_What you have to do_: No picture belongs in the answer, which must hold exactly the lines from the one with "of columns) of" through the final line below.
##### Information provided
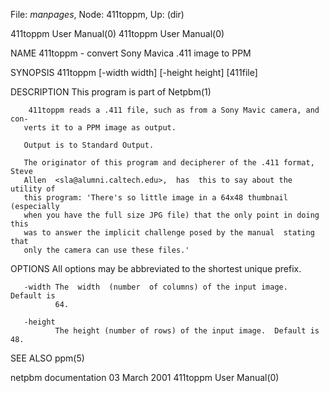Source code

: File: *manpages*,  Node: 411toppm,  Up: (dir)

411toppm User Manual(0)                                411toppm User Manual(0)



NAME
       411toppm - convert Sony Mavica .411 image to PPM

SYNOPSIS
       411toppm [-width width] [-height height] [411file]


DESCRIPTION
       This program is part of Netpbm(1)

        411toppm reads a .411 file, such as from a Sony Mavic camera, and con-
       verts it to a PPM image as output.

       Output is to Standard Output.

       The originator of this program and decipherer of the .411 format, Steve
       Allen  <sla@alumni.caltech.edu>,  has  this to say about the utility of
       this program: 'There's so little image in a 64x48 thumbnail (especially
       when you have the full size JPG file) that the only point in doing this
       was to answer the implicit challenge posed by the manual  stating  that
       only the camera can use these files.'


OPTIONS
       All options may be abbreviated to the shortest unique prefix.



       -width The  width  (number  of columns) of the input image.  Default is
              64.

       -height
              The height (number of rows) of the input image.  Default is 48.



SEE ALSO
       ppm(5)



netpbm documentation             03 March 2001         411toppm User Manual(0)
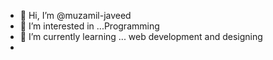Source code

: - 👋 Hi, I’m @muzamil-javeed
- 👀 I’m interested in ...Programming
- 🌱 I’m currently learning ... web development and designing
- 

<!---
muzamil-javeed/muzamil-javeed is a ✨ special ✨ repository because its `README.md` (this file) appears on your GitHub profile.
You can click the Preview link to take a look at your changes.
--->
##########
_Result for this task_:
       -width The  width  (number  of columns) of the input image.  Default is
              64.

       -height
              The height (number of rows) of the input image.  Default is 48.



SEE ALSO
       ppm(5)



netpbm documentation             03 March 2001         411toppm User Manual(0)
Source code

: - 👋 Hi, I’m @muzamil-javeed
- 👀 I’m interested in ...Programming
- 🌱 I’m currently learning ... web development and designing
- 

<!---
muzamil-javeed/muzamil-javeed is a ✨ special ✨ repository because its `README.md` (this file) appears on your GitHub profile.
You can click the Preview link to take a look at your changes.
--->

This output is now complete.